[WORK TASK] Transcribe exactly every line from the one containing "the Web Appendix." down to the final line of the listing below, including both, and leave out the rest.

[INPUT FOR THIS TASK]
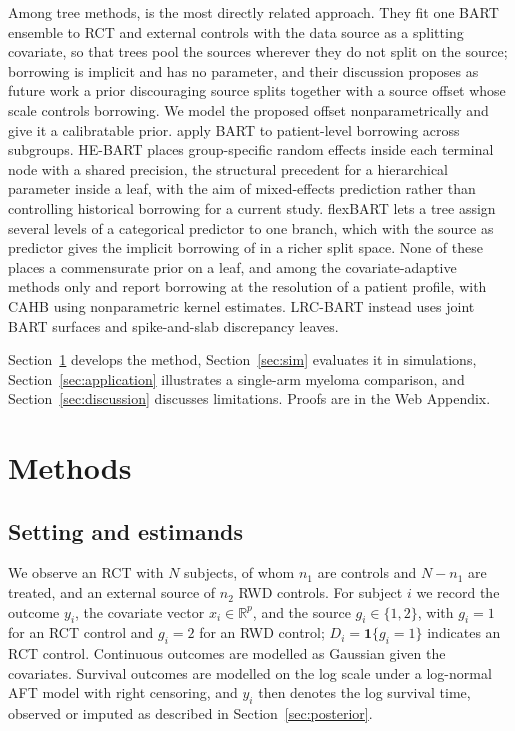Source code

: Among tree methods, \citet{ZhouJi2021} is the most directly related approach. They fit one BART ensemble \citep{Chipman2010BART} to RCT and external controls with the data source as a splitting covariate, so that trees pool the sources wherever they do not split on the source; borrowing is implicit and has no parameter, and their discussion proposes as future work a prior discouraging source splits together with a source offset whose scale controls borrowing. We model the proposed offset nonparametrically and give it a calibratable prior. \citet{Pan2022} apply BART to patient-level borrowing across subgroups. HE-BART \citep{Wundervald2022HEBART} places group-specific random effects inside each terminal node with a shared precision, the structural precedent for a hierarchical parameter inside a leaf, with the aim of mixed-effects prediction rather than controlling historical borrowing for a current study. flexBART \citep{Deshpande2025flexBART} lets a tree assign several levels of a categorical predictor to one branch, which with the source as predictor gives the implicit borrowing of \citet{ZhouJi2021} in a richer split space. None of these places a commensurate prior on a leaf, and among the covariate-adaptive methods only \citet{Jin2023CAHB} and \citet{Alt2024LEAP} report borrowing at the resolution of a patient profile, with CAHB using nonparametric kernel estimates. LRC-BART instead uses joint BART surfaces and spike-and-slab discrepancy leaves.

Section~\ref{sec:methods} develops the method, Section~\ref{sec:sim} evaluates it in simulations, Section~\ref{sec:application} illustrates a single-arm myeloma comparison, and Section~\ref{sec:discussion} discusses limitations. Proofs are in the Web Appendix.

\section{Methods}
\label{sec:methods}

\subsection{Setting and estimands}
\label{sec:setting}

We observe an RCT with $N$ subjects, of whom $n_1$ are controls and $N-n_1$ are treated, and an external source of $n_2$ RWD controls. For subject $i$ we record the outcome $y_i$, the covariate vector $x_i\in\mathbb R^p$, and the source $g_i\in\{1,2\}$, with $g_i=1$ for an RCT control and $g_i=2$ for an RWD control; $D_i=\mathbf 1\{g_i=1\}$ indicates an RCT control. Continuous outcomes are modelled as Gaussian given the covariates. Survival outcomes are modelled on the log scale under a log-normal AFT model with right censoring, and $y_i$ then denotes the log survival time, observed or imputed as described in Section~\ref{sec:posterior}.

[TASK RESULT]
Section~\ref{sec:methods} develops the method, Section~\ref{sec:sim} evaluates it in simulations, Section~\ref{sec:application} illustrates a single-arm myeloma comparison, and Section~\ref{sec:discussion} discusses limitations. Proofs are in the Web Appendix.

\section{Methods}
\label{sec:methods}

\subsection{Setting and estimands}
\label{sec:setting}

We observe an RCT with $N$ subjects, of whom $n_1$ are controls and $N-n_1$ are treated, and an external source of $n_2$ RWD controls. For subject $i$ we record the outcome $y_i$, the covariate vector $x_i\in\mathbb R^p$, and the source $g_i\in\{1,2\}$, with $g_i=1$ for an RCT control and $g_i=2$ for an RWD control; $D_i=\mathbf 1\{g_i=1\}$ indicates an RCT control. Continuous outcomes are modelled as Gaussian given the covariates. Survival outcomes are modelled on the log scale under a log-normal AFT model with right censoring, and $y_i$ then denotes the log survival time, observed or imputed as described in Section~\ref{sec:posterior}.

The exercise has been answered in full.